Aceptemos que no somos los dueños de la verdad.
Es el primer paso en el camino del aprendizaje.
Escuchar debería servirnos sobre todo para aprender la parte del todo que todavía ignoramos.
Nadie tiene el monopolio de la verdad, centrémonos en la necesidad de completarnos con la verdad de otros.
Esto conlleva, claro, una importante cuota de humildad, porque aprender siempre es un acto humilde.
Anclados a nuestra soberbia, nada puede sernos explicado.
El que no se anima a bajar del pedestal de creer que se lo sabe todo, nada puede aprender de los demás a los que sin escuchar desprecia porque supone, o peor aún, decide, que nada pueden enseñarle.

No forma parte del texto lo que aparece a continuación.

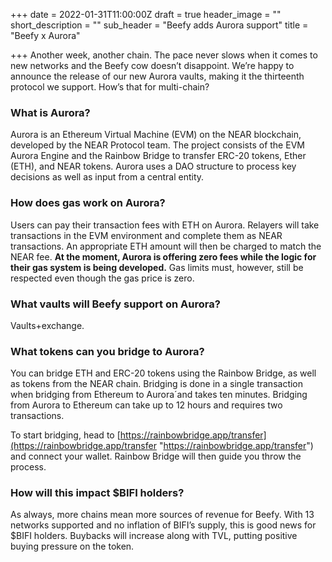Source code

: +++
date = 2022-01-31T11:00:00Z
draft = true
header_image = ""
short_description = ""
sub_header = "Beefy adds Aurora support"
title = "Beefy x Aurora"

+++
Another week, another chain. The pace never slows when it comes to new networks and the Beefy cow doesn’t disappoint. We’re happy to announce the release of our new Aurora vaults, making it the thirteenth protocol we support. How’s that for multi-chain?

### What is Aurora?

Aurora is an Ethereum Virtual Machine (EVM) on the NEAR blockchain, developed by the NEAR Protocol team. The project consists of the EVM Aurora Engine and the Rainbow Bridge to transfer ERC-20 tokens, Ether (ETH), and NEAR tokens. Aurora uses a DAO structure to process key decisions as well as input from a central entity.

### How does gas work on Aurora?

Users can pay their transaction fees with ETH on Aurora. Relayers will take transactions in the EVM environment and complete them as NEAR transactions. An appropriate ETH amount will then be charged to match the NEAR fee. **At the moment, Aurora is offering zero fees while the logic for their gas system is being developed.** Gas limits must, however, still be respected even though the gas price is zero.

### What vaults will Beefy support on Aurora?

Vaults+exchange.

### What tokens can you bridge to Aurora?

You can bridge ETH and ERC-20 tokens using the Rainbow Bridge, as well as tokens from the NEAR chain. Bridging is done in a single transaction when bridging from Ethereum to Aurora´and takes ten minutes. Bridging from Aurora to Ethereum can take up to 12 hours and requires two transactions.

To start bridging, head to [https://rainbowbridge.app/transfer](https://rainbowbridge.app/transfer "https://rainbowbridge.app/transfer") and connect your wallet. Rainbow Bridge will then guide you throw the process.

### How will this impact $BIFI holders?

As always, more chains mean more sources of revenue for Beefy. With 13 networks supported and no inflation of BIFI’s supply, this is good news for $BIFI holders. Buybacks will increase along with TVL, putting positive buying pressure on the token.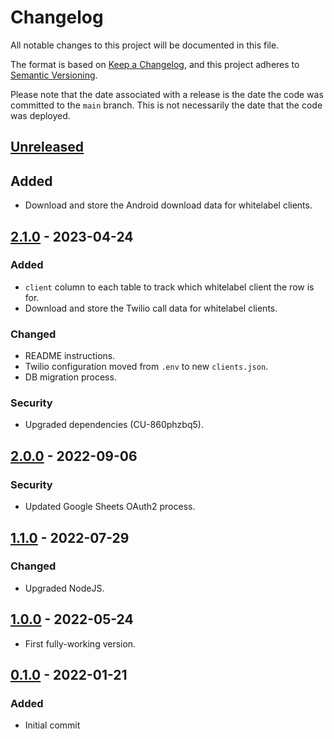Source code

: # Changelog

All notable changes to this project will be documented in this file.

The format is based on [Keep a Changelog](https://keepachangelog.com/en/1.0.0/),
and this project adheres to [Semantic Versioning](https://semver.org/spec/v2.0.0.html).

Please note that the date associated with a release is the date the code
was committed to the `main` branch. This is not necessarily the date that
the code was deployed.

## [Unreleased]

## Added

- Download and store the Android download data for whitelabel clients.

## [2.1.0] - 2023-04-24

### Added

- `client` column to each table to track which whitelabel client the row is for.
- Download and store the Twilio call data for whitelabel clients.

### Changed

- README instructions.
- Twilio configuration moved from `.env` to new `clients.json`.
- DB migration process.

### Security

- Upgraded dependencies (CU-860phzbq5).

## [2.0.0] - 2022-09-06

### Security

- Updated Google Sheets OAuth2 process.

## [1.1.0] - 2022-07-29

### Changed

- Upgraded NodeJS.

## [1.0.0] - 2022-05-24

- First fully-working version.

## [0.1.0] - 2022-01-21

### Added

- Initial commit

[unreleased]: https://github.com/bravetechnologycoop/brave-app-reporting/compare/v2.1.0...HEAD
[2.1.0]: https://github.com/bravetechnologycoop/brave-app-reporting/compare/v2.0.0...2.1.0
[2.0.0]: https://github.com/bravetechnologycoop/brave-app-reporting/compare/v1.1.0...2.0.0
[1.1.0]: https://github.com/bravetechnologycoop/brave-app-reporting/compare/v1.0.0...1.1.0
[1.0.0]: https://github.com/bravetechnologycoop/brave-app-reporting/compare/v0.1.0...1.0.0
[0.1.0]: https://github.com/bravetechnologycoop/brave-app-reporting/releases/tag/v0.1.0

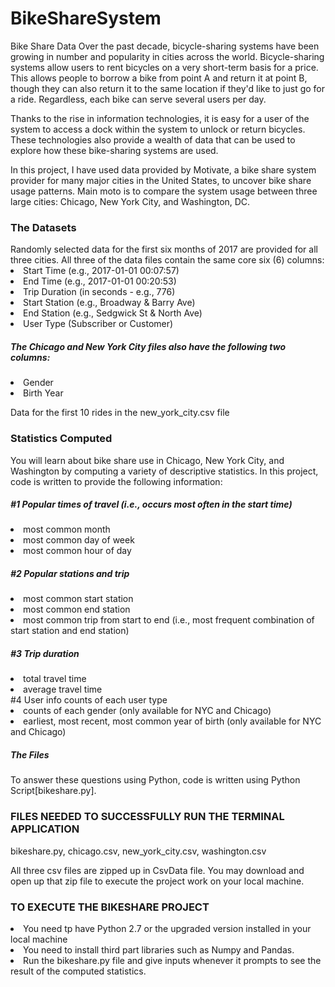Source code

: # BikeShareSystem
Bike Share Data
Over the past decade, bicycle-sharing systems have been growing in number and popularity in cities across the world. Bicycle-sharing systems allow users to rent bicycles on a very short-term basis for a price. This allows people to borrow a bike from point A and return it at point B, though they can also return it to the same location if they'd like to just go for a ride. Regardless, each bike can serve several users per day.

Thanks to the rise in information technologies, it is easy for a user of the system to access a dock within the system to unlock or return bicycles. These technologies also provide a wealth of data that can be used to explore how these bike-sharing systems are used.

In this project, I have used data provided by Motivate, a bike share system provider for many major cities in the United States, to uncover bike share usage patterns. Main moto is to compare the system usage between three large cities: Chicago, New York City, and Washington, DC.

<h3>The Datasets</h3>
Randomly selected data for the first six months of 2017 are provided for all three cities. All three of the data files contain the same core six (6) columns:

<li>Start Time (e.g., 2017-01-01 00:07:57)</li>
<li>End Time (e.g., 2017-01-01 00:20:53)</li>
<li>Trip Duration (in seconds - e.g., 776)</li>
<li>Start Station (e.g., Broadway & Barry Ave)</li>
<li>End Station (e.g., Sedgwick St & North Ave)</li>
<li>User Type (Subscriber or Customer)</li>

<h5>The Chicago and New York City files also have the following two columns:</h5>

<li>Gender</li>
<li>Birth Year</li>

Data for the first 10 rides in the new_york_city.csv file

<h3>Statistics Computed</h3>
You will learn about bike share use in Chicago, New York City, and Washington by computing a variety of descriptive statistics. In this project, code is written to provide the following information:

<h5>#1 Popular times of travel (i.e., occurs most often in the start time)</h5>
<li>most common month</li>
<li>most common day of week</li>
<li>most common hour of day</li>
<h5>#2 Popular stations and trip</h5>
<li>most common start station</li>
<li>most common end station</li>
<li>most common trip from start to end (i.e., most frequent combination of start station and end station)</li>
<h5>#3 Trip duration</h5>
<li>total travel time</li>
<li>average travel time</li>
#4 User info
counts of each user type</li>
<li>counts of each gender (only available for NYC and Chicago)</li>
<li>earliest, most recent, most common year of birth (only available for NYC and Chicago)</li>

<h5>The Files</h5>
To answer these questions using Python, code is written using Python Script[bikeshare.py]. 

<h3>FILES NEEDED TO SUCCESSFULLY RUN THE TERMINAL APPLICATION</h3>

bikeshare.py,
chicago.csv,
new_york_city.csv,
washington.csv

All three csv files are zipped up in CsvData file. You may download and open up that zip file to execute the project work on your local machine.

<h3>TO EXECUTE THE BIKESHARE PROJECT</h3>
<li>You need tp have Python 2.7 or the upgraded version installed in your local machine </li>
<li>You need to install third part libraries such as Numpy and Pandas.</li>
<li>Run the bikeshare.py file and give inputs whenever it prompts to see the result of the computed statistics.</li>
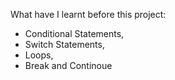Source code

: What have I learnt before this project:

- Conditional Statements,
- Switch Statements,
- Loops,
- Break and Continoue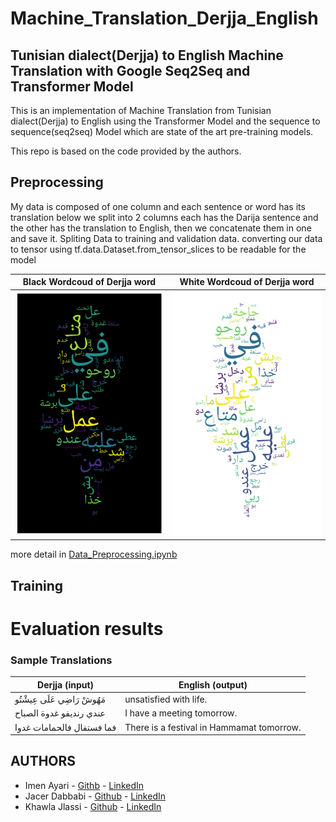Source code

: # Machine_Translation_Derjja_English
## Tunisian dialect(Derjja) to English Machine Translation with Google Seq2Seq and Transformer Model

This is an implementation of Machine Translation from Tunisian dialect(Derjja) to English using the Transformer Model and the sequence to sequence(seq2seq) Model which are state of the art pre-training models.

This repo is based on the code provided by the authors.

## Preprocessing

My data is composed of one column and each sentence or word has its translation below we split into 2 columns each has the Darija sentence and the other has the translation to English, then we concatenate them in one and save it.
Spliting Data to training and validation data.
converting our data to tensor using tf.data.Dataset.from_tensor_slices to be readable for the model 

| Black Wordcoud of Derjja word     | White Wordcoud of Derjja word     |
|------------|-------------|
| ![Splashscreen](https://github.com/jlassi1/Machine_Translation_Derjja_English/blob/main/asset/black_tunis.png)      | ![Splashscreen](https://github.com/jlassi1/Machine_Translation_Derjja_English/blob/main/asset/white_tunis.png)      |

more detail in [Data_Preprocessing.ipynb](https://github.com/jlassi1/Machine_Translation_Derjja_English/blob/main/models/Data_Preprocessing.ipynb)
## Training


# Evaluation results



### Sample Translations
Derjja (input)| English (output)
--- | --- |
مَهُوشْ رَاضِي عَلَى عِيشْتُو | unsatisfied with life.
عندي رنديفو غدوة الصباح | I have a meeting tomorrow.
فما فستفال فالحمامات غدوا | There is a festival in Hammamat tomorrow.




## AUTHORS
* Imen Ayari - [Githb](https://github.com/Immaannn2222)
             - [LinkedIn](https://www.linkedin.com/in/imen-ayari1-77312a1a2/)
* Jacer Dabbabi - [Github](https://github.com/jaycer95)
             - [LinkedIn](https://www.linkedin.com/in/jacer-dabbabi-a1519a1a1/)
* Khawla Jlassi - [Github](https://github.com/jlassi1)
             - [LinkedIn](https://www.linkedin.com/in/khawla-jlassi-11941019a/)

El siguiente paso del camino es entonces aprender a aprender. Escuchar con humildad.
Saber lo que sabemos y lo que no sabemos y enriquecernos con el saber de otros.
Cuenta un viejo cuento tradicional que había una vez un hombre que buscaba la verdad.
Le habían dicho que la verdad era una luz radiante, que iluminaba hasta el más oscuro
de los rincones de la ignorancia.
El hombre buscó y buscó la tal luz y al no hallarla se apresuró a empezar a decir que la verdad no existía.
Una noche muy clara, cuando bajó a su aljibe por agua, vio en lo profundo el brillo de
un círculo enorme reflejado en el fondo del pozo.
-Es la verdad -pensó-, existe y la tengo yo en el jardín de mi casa.
Henchido de orgullo y vanidad salió a gritar por el pueblo que tenía la verdad brillando
en el fondo de su pozo de agua. Muchos se burlaron de él y el hombre los trató con desprecio.
Estos son como yo era -pensó-, no creen en la verdad porque nunca la han encontrado.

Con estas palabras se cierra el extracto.